Darüber hinaus können sogenannte polarisierte Gläser Lichtstrahlen aufnehmen, die von Oberflächen wie Wasser oder Schnee reflektiert werden. Neben der Tönung und dem UV-Filter besitzen diese Brillen eine nicht sichtbare Gitterstruktur, um die Lichtstrahlen abzufangen und eine Reflektion zu vermeiden. Das ist insbesondere für Personen, die Wassersport betreiben oder Ski fahren, vorteilhaft, jedoch profitieren auch Autofahrende davon (11).
Vorsicht bei günstigen Sonnenbrillen!
Eine gute Sonnenbrille sollte man immer beim Optiker kaufen. Nur so geht man sicher, dass sie auch wirklich das UV-Licht filtert. Günstige Varianten, wie sie oft in Urlaubsgebieten verkauft werden, haben zum Teil keinen UV-Filter.

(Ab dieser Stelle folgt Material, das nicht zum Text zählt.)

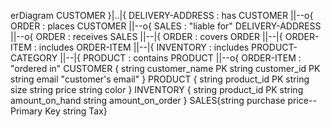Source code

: erDiagram
    CUSTOMER }|..|{ DELIVERY-ADDRESS : has
    CUSTOMER ||--o{ ORDER : places
    CUSTOMER ||--o{ SALES : "liable for"
    DELIVERY-ADDRESS ||--o{ ORDER : receives
    SALES ||--|{ ORDER : covers
    ORDER ||--|{ ORDER-ITEM : includes
     ORDER-ITEM ||--|{ INVENTORY : includes
    PRODUCT-CATEGORY ||--|{ PRODUCT : contains
    PRODUCT ||--o{ ORDER-ITEM : "ordered in"
    CUSTOMER {
        string customer_name PK
        string customer_id PK
        string email "customer's email"
    }
    PRODUCT {
        string product_id PK
        string size
        string price
        string color
    }
    INVENTORY {
        string product_id PK
        string amount_on_hand
        string amount_on_order
    }
SALES{string purchase price--Primary Key
string Tax}
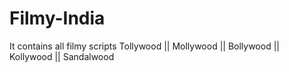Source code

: # Filmy-India
It contains all filmy scripts Tollywood || Mollywood || Bollywood || Kollywood || Sandalwood
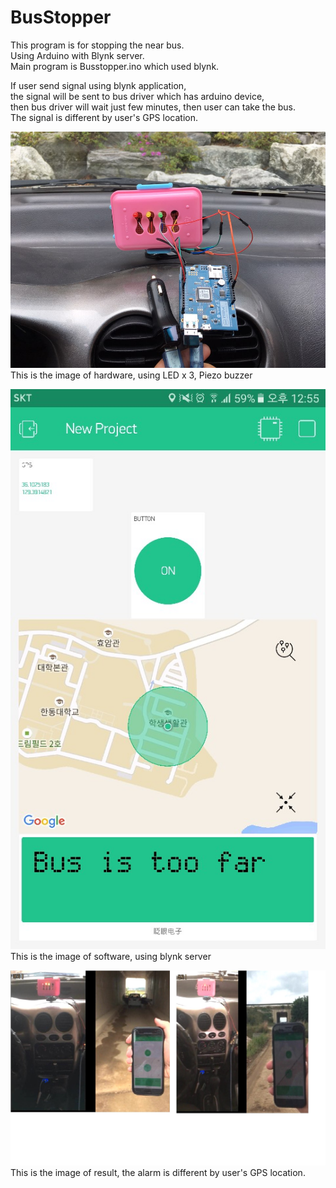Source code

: # BusStopper

This program is for stopping the near bus.  
Using Arduino with Blynk server.  
Main program is Busstopper.ino which used blynk.  
  
If user send signal using blynk application,  
the signal will be sent to bus driver which has arduino device,  
then bus driver will wait just few minutes, then user can take the bus.  
The signal is different by user's GPS location.  





![logo](hdm.jpg)  
This is the image of hardware, using LED x 3, Piezo buzzer
  
![logo](swm.jpg)  
This is the image of software, using blynk server
  
![logo](result.jpg)  
This is the image of result, the alarm is different by user's GPS location.
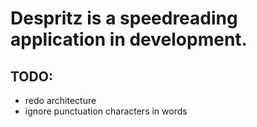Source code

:# Despritz is a speedreading application in development.

## TODO:
* redo architecture
* ignore punctuation characters in words
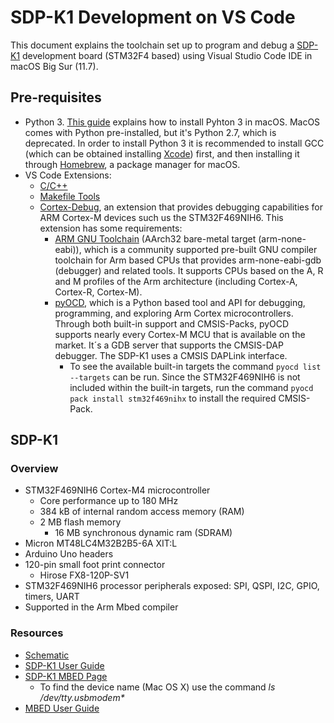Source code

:# SDP-K1 Development on VS Code

This document explains the toolchain set up to program and debug a [SDP-K1](https://www.analog.com/en/design-center/evaluation-hardware-and-software/evaluation-boards-kits/sdp-k1.html#eb-overview) development board (STM32F4 based) using Visual Studio Code IDE in macOS Big Sur (11.7).

## Pre-requisites

- Python 3. [This guide](https://docs.python-guide.org/starting/install3/osx/) explains how to install Pyhton 3 in macOS. MacOS comes with Python pre-installed, but it's Python 2.7, which is deprecated. In order to install Python 3 it is recommended to install GCC (which can be obtained installing [Xcode](https://developer.apple.com/xcode/)) first, and then installing it through [Homebrew](https://brew.sh/), a package manager for macOS.
- VS Code Extensions:
  - [C/C++](https://code.visualstudio.com/docs/languages/cpp)
  - [Makefile Tools](https://marketplace.visualstudio.com/items?itemName=ms-vscode.makefile-tools)
  - [Cortex-Debug](https://github.com/Marus/cortex-debug/wiki), an extension that provides debugging capabilities for ARM Cortex-M devices such us the STM32F469NIH6. This extension has some requirements:
    - [ARM GNU Toolchain](https://developer.arm.com/Tools%20and%20Software/GNU%20Toolchain) (AArch32 bare-metal target (arm-none-eabi)), which is a community supported pre-built GNU compiler toolchain for Arm based CPUs that provides arm-none-eabi-gdb (debugger) and related tools. It supports CPUs based on the A, R and M profiles of the Arm architecture (including Cortex-A, Cortex-R, Cortex-M).
    - [pyOCD](https://pyocd.io/), which is a Python based tool and API for debugging, programming, and exploring Arm Cortex microcontrollers. Through both built-in support and CMSIS-Packs, pyOCD supports nearly every Cortex-M MCU that is available on the market. It´s a GDB server that supports the CMSIS-DAP debugger. The SDP-K1 uses a CMSIS DAPLink interface.
      - To see the available built-in targets the command `pyocd list --targets` can be run. Since the STM32F469NIH6 is not included within the built-in targets, run the command `pyocd pack install stm32f469nihx` to install the required CMSIS-Pack.

## SDP-K1

### Overview

- STM32F469NIH6 Cortex-M4 microcontroller
  - Core performance up to 180 MHz
  - 384 kB of internal random access memory (RAM)
  - 2 MB flash memory
    - 16 MB synchronous dynamic ram (SDRAM)
- Micron MT48LC4M32B2B5-6A XIT:L
- Arduino Uno headers
- 120-pin small foot print connector
  - Hirose FX8-120P-SV1
- STM32F469NIH6 processor peripherals exposed: SPI, QSPI, I2C, GPIO, timers, UART
- Supported in the Arm Mbed compiler

### Resources

- [Schematic](https://www.analog.com/media/en/technical-documentation/eval-board-schematic/eval-sdp-ck1z-rev-e-schematic.pdf)
- [SDP-K1 User Guide](https://www.analog.com/media/en/technical-documentation/user-guides/EVAL-SDP-CK1Z-UG-1539.pdf)
- [SDP-K1 MBED Page](https://os.mbed.com/platforms/SDP_K1/)
  - To find the device name  (Mac OS X) use the command _ls /dev/tty.usbmodem*_
- [MBED User Guide](https://wiki.analog.com/resources/tools-software/mbed)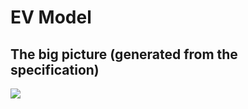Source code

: # EV Model
## The big picture (generated from the specification)



![](/home/tomas/dev/v2g-guru-slac/img/ev.svg)

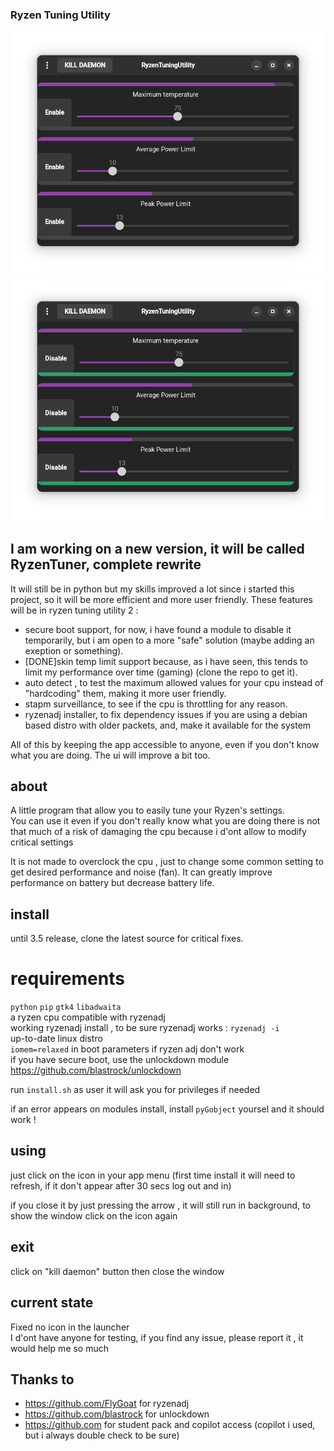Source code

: ### Ryzen Tuning Utility

<img src="screens/1.png">  
<img src="screens/2.png">    

## I am working on a new version, it will be called RyzenTuner, complete rewrite
It will still be in python but my skills improved a lot since i started this project, so it will be more efficient and more user friendly.
These features will be in ryzen tuning utility 2 :
- secure boot support, for now, i have found a module to disable it temporarily, but i am open to a more "safe" solution (maybe adding an exeption or something).   
- [DONE]skin temp limit support because, as i have seen, this tends to limit my performance over time (gaming) (clone the repo to get it).   
- auto detect , to test the maximum allowed values for your cpu instead of "hardcoding" them, making it more user friendly.
- stapm surveillance, to see if the cpu is throttling for any reason.
- ryzenadj installer, to fix dependency issues if you are using a debian based distro with older packets, and, make it available for the system

All of this by keeping the app accessible to anyone, even if you don't know what you are doing.
The ui will improve a bit too.

## about
A little program that allow you to easily tune your Ryzen's settings.    
You can use it even if you don't really know what you are doing there is not that much of a risk of damaging the cpu because i d'ont allow to modify critical settings

It is not made to overclock the cpu , just to change some common setting to get desired performance and noise (fan). It can greatly improve performance on battery but decrease battery life.


## install
until 3.5 release, clone the latest source for critical fixes.
# requirements
`python` `pip` `gtk4` `libadwaita`    
a ryzen cpu compatible with ryzenadj   
working ryzenadj install , to be sure ryzenadj works : `ryzenadj -i`   
up-to-date linux distro   
`iomem=relaxed` in boot parameters if ryzen adj don't work   
if you have secure boot, use the unlockdown module https://github.com/blastrock/unlockdown

run `install.sh` as user
it will ask you for privileges if needed

if an error appears on modules install, install `pyGobject` yoursel and it should work !

## using
just click on the icon in your app menu (first time install it will need to refresh, if it don't appear after 30 secs log out and in)

if you close it by just pressing the arrow , it will still run in background, to show the window click on the icon again

## exit
click on "kill daemon" button then close the window

## current state
Fixed no icon in the launcher  
I d'ont have anyone for testing, if you find any issue, please report it , it would help me so much 

## Thanks to
- https://github.com/FlyGoat for ryzenadj
- https://github.com/blastrock for unlockdown
- https://github.com for student pack and copilot access (copilot i used, but i always double check to be sure)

Dadurch kann die UV-Einstrahlung auf die Netzhaut sogar zunehmen: Das Auge denkt, dass weniger Licht einfällt und stellt die Pupille weit. Dadurch fällt vermehrt Licht ein, ohne dass die potentiell schädlichen UV-Strahlen gefiltert werden.
Computerbrillen
Computerbrillen werden speziell für die Arbeit am Bildschirm hergestellt. Normale Brillen entsprechen häufig nicht den Anforderungen eines Bildschirmarbeitsplatzes, da man häufig trotz Brille zum Beispiel bei sehr kleiner Schrift die Augen zusammenkneifen oder sich näher heranbeugen muss. Dies ist nicht nur anstrengend für die Augen, sondern schädigt mit der Zeit auch den Nacken und Rücken.
Insbesondere in Kombination mit Alterssichtigkeit ist es daher sinnvoll, eine spezielle Computerbrille anzuschaffen. Diese sorgt dafür, dass man alles, was zwischen 50 und 70cm weit entfernt ist, besonders scharf sieht. Meistens können diese Brillen auf Wunsch zusätzlich mit einem Blaufilter ausgestattet werden, welcher das blaue Licht des Bildschirmes herausfiltert. Der Nutzen des Filters wurde jedoch bis dato nicht wissenschaftlich bewiesen (12,13).
Zusammenfassung
Es gibt verschiedene Brillentypen, die entweder Sehschwächen ausgleichen oder das Sehen angenehmer machen. Falls der Verdacht besteht, dass eine Sehschwäche vorliegt, ist der Augenarzt oder die Augenärztin die erste Anlaufstelle. Angepasst wird die Brille dann im Optikgeschäft.
Es ist auf keinen Fall empfehlenswert, die in Drogerien oder Supermärkten angebotenen Sehhilfen zu kaufen. Diese erscheinen auf den ersten Blick zwar kostengünstiger, richten im Zweifel allerdings auf Dauer noch mehr Schaden an (14).
Man sollte in die eigene Augengesundheit also lieber etwas mehr investieren – schließlich möchte man seine Sehkraft im Optimalfall bis ins hohe Alter behalten.
Quellen
- Zentralverband der Augenoptiker und Optometristen: Brillenstudie 2019 zva.de (abgerufen am 31.03.2023)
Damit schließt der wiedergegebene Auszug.